((
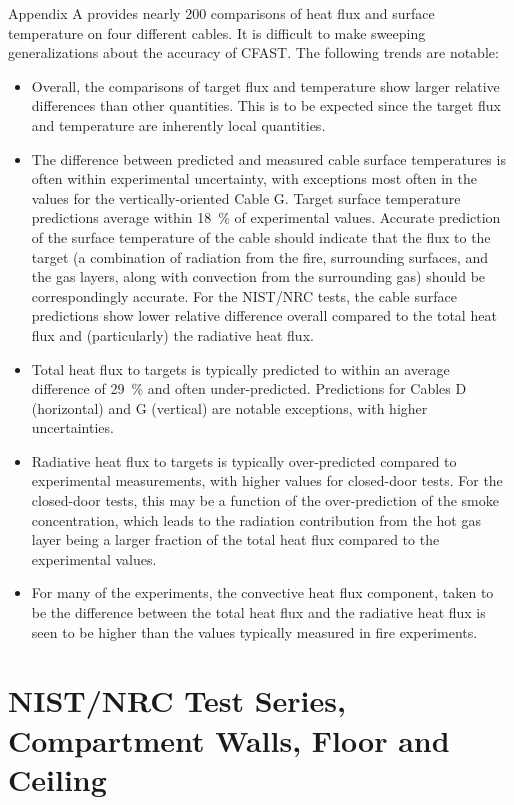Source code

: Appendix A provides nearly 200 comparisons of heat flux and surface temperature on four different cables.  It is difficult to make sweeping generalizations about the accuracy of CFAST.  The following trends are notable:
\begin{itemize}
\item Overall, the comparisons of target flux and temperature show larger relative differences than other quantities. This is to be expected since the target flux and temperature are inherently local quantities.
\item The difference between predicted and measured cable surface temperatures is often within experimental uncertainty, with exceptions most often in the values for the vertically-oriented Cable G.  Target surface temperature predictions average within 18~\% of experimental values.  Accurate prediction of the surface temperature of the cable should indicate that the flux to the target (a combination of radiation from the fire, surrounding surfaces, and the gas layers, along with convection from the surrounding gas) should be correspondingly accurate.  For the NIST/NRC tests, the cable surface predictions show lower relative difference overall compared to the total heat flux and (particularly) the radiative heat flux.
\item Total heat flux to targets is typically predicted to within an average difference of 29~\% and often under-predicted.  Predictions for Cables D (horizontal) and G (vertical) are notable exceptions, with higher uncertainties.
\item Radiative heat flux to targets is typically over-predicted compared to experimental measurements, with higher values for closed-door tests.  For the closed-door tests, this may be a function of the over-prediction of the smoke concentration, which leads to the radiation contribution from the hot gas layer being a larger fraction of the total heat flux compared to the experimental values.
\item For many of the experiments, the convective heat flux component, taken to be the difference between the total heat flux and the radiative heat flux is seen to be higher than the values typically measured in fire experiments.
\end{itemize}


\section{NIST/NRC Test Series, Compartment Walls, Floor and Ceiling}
))
Task description » When you retype the material above, copy each line exactly and drop whatever images appear in it.

Written answer »
Source code

: Appendix A provides nearly 200 comparisons of heat flux and surface temperature on four different cables.  It is difficult to make sweeping generalizations about the accuracy of CFAST.  The following trends are notable:
\begin{itemize}
\item Overall, the comparisons of target flux and temperature show larger relative differences than other quantities. This is to be expected since the target flux and temperature are inherently local quantities.
\item The difference between predicted and measured cable surface temperatures is often within experimental uncertainty, with exceptions most often in the values for the vertically-oriented Cable G.  Target surface temperature predictions average within 18~\% of experimental values.  Accurate prediction of the surface temperature of the cable should indicate that the flux to the target (a combination of radiation from the fire, surrounding surfaces, and the gas layers, along with convection from the surrounding gas) should be correspondingly accurate.  For the NIST/NRC tests, the cable surface predictions show lower relative difference overall compared to the total heat flux and (particularly) the radiative heat flux.
\item Total heat flux to targets is typically predicted to within an average difference of 29~\% and often under-predicted.  Predictions for Cables D (horizontal) and G (vertical) are notable exceptions, with higher uncertainties.
\item Radiative heat flux to targets is typically over-predicted compared to experimental measurements, with higher values for closed-door tests.  For the closed-door tests, this may be a function of the over-prediction of the smoke concentration, which leads to the radiation contribution from the hot gas layer being a larger fraction of the total heat flux compared to the experimental values.
\item For many of the experiments, the convective heat flux component, taken to be the difference between the total heat flux and the radiative heat flux is seen to be higher than the values typically measured in fire experiments.
\end{itemize}


\section{NIST/NRC Test Series, Compartment Walls, Floor and Ceiling}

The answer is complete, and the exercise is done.